Defenders of affirmative action seeking to dismiss the allegations against Harvard point to statistical evidence that facially neutral criteria justify the admissions disparities between Asian American and white applicants. Through this uncritical use of statistics, defenders of affirmative action fall into a trap. They affirm a legal theory of discrimination that obfuscates how racial injustice causes Asian American and white applicants to differ in even facially neutral characteristics. The issue of which facially neutral criteria can fairly be used to explain admissions disparities must be addressed, or the longstanding controversy regarding the admissions of Asian American applicants (the Asian American Admissions Controversy) will never cease. This is because opposing parties looking at identical evidence of admissions disparities can disagree about which facially neutral criteria can legitimately be used to explain away such disparities.

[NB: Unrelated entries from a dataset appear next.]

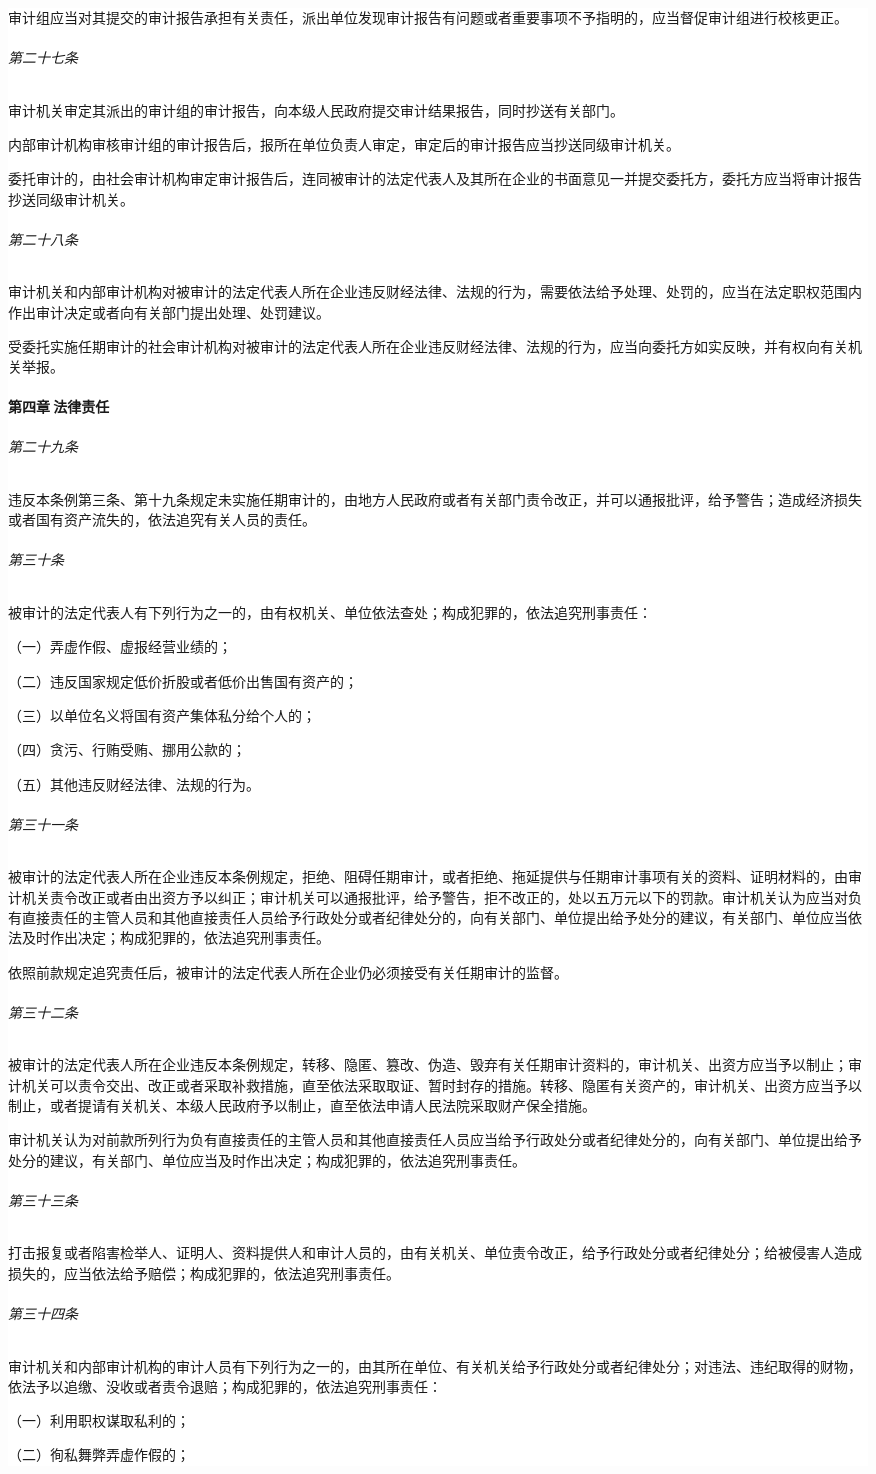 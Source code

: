 审计组应当对其提交的审计报告承担有关责任，派出单位发现审计报告有问题或者重要事项不予指明的，应当督促审计组进行校核更正。

###### 第二十七条

审计机关审定其派出的审计组的审计报告，向本级人民政府提交审计结果报告，同时抄送有关部门。

内部审计机构审核审计组的审计报告后，报所在单位负责人审定，审定后的审计报告应当抄送同级审计机关。

委托审计的，由社会审计机构审定审计报告后，连同被审计的法定代表人及其所在企业的书面意见一并提交委托方，委托方应当将审计报告抄送同级审计机关。

###### 第二十八条

审计机关和内部审计机构对被审计的法定代表人所在企业违反财经法律、法规的行为，需要依法给予处理、处罚的，应当在法定职权范围内作出审计决定或者向有关部门提出处理、处罚建议。

受委托实施任期审计的社会审计机构对被审计的法定代表人所在企业违反财经法律、法规的行为，应当向委托方如实反映，并有权向有关机关举报。

#### 第四章 法律责任

###### 第二十九条

违反本条例第三条、第十九条规定未实施任期审计的，由地方人民政府或者有关部门责令改正，并可以通报批评，给予警告；造成经济损失或者国有资产流失的，依法追究有关人员的责任。

###### 第三十条

被审计的法定代表人有下列行为之一的，由有权机关、单位依法查处；构成犯罪的，依法追究刑事责任：

（一）弄虚作假、虚报经营业绩的；

（二）违反国家规定低价折股或者低价出售国有资产的；

（三）以单位名义将国有资产集体私分给个人的；

（四）贪污、行贿受贿、挪用公款的；

（五）其他违反财经法律、法规的行为。

###### 第三十一条

被审计的法定代表人所在企业违反本条例规定，拒绝、阻碍任期审计，或者拒绝、拖延提供与任期审计事项有关的资料、证明材料的，由审计机关责令改正或者由出资方予以纠正；审计机关可以通报批评，给予警告，拒不改正的，处以五万元以下的罚款。审计机关认为应当对负有直接责任的主管人员和其他直接责任人员给予行政处分或者纪律处分的，向有关部门、单位提出给予处分的建议，有关部门、单位应当依法及时作出决定；构成犯罪的，依法追究刑事责任。

依照前款规定追究责任后，被审计的法定代表人所在企业仍必须接受有关任期审计的监督。

###### 第三十二条

被审计的法定代表人所在企业违反本条例规定，转移、隐匿、篡改、伪造、毁弃有关任期审计资料的，审计机关、出资方应当予以制止；审计机关可以责令交出、改正或者采取补救措施，直至依法采取取证、暂时封存的措施。转移、隐匿有关资产的，审计机关、出资方应当予以制止，或者提请有关机关、本级人民政府予以制止，直至依法申请人民法院采取财产保全措施。

审计机关认为对前款所列行为负有直接责任的主管人员和其他直接责任人员应当给予行政处分或者纪律处分的，向有关部门、单位提出给予处分的建议，有关部门、单位应当及时作出决定；构成犯罪的，依法追究刑事责任。

###### 第三十三条

打击报复或者陷害检举人、证明人、资料提供人和审计人员的，由有关机关、单位责令改正，给予行政处分或者纪律处分；给被侵害人造成损失的，应当依法给予赔偿；构成犯罪的，依法追究刑事责任。

###### 第三十四条

审计机关和内部审计机构的审计人员有下列行为之一的，由其所在单位、有关机关给予行政处分或者纪律处分；对违法、违纪取得的财物，依法予以追缴、没收或者责令退赔；构成犯罪的，依法追究刑事责任：

（一）利用职权谋取私利的；

（二）徇私舞弊弄虚作假的；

To date, we only have a superficial understanding of the facially neutral admissions criteria that suppress the acceptance rate of Asian American applicants relative to white applicants. The reason: universities have historically guarded the operation of their admissions programs from public scrutiny, and this lack of knowledge hampers the public's ability to collectively engage with difficult questions concerning the fairness of any particular criterion for admission. Thus, the data disclosures in SFFA v. Harvard and the related statistical analyses are vital. They provide a unique opportunity to start a conversation about less conspicuous facially neutral admissions criteria that induce admissions disparities between Asian American and white applicants.

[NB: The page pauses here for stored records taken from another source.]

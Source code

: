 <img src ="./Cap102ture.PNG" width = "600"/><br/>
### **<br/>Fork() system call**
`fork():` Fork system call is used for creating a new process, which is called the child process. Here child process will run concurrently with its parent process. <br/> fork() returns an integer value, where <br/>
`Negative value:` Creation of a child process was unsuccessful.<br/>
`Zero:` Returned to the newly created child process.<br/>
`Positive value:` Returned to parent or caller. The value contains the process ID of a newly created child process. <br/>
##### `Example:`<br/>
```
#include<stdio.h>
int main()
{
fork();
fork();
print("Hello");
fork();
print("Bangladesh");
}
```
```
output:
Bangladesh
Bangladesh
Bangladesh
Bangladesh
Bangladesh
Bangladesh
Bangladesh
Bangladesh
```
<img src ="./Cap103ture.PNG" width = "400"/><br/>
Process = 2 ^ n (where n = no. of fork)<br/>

This Article proceeds in three parts to move us closer to redressing the unfair treatment of Asian American applicants. Part I contextualizes the Asian American Admissions Controversy and underscores why a proper understanding of this controversy focuses on identifying the unfair treatment of Asian American applicants compared to white applicants. It then draws on anti-subordination and sociological scholarship to advance a method of identifying unfair treatment that derives from facially neutral conduct. Part II uses the data from SFFA v. Harvard to demonstrate how admissions disparities are sustained by heretofore neglected criteria: the consideration of parental occupation, use of declared career interests, and procedures granting additional preferences for legacy applicants. Critically, this Part uncovers how each criterion is tied to the unjust sociohistorical treatment of Asian Americans. Part III concludes by advocating that we reinvigorate the public conversation about the Asian American Admissions Controversy to democratically engage with the complex, fraught project of determining fair metrics for selective admissions with respect to Asian American applicants. Based on how these conversations might unfold, Part III details possible reforms that admissions offices can adopt to address the unfairness of certain criteria. This approach stands in stark contrast to the legal initiatives that SFFA or other organizations in the future may undertake, which are ill-suited for promoting fairness in selective admissions. Ultimately, I seek to clarify the Asian American community's concerns about selective admissions without furthering the elimination of affirmative action policies that benefit groups with their own legacies of subordination in the United States.

[. . .]

SFFA v. Harvard is part of a nearly four-decade long story about the barriers Asian Americans face in selective admissions, a chapter that underscores how facially neutral criteria cannot be divorced from the treatment of Asian Americans throughout our nation's history. Because of the complex normative judgments required for deciding whether and how criteria are inequitable and the impracticability of resolving such concerns in the courts, I have advocated for a public deliberative process for examining the fairness of supposedly facially neutral criteria sustaining disparities between Asian Americans and whites. This can guide universities in instituting reforms to their admissions process. Though the Asian American Admissions Controversy has proven intractable for the past forty years, I am optimistic that radically shifting the terms of the debate and furthering needed discourse across communities will help craft equitable solutions for future generations of Asian American youth pursuing their aspirations.


Jishian Ravinthiran is a graduate from Yale Law School, J.D. 2021 and McGill University, M.Sc. 2018, B.Sc. 2016.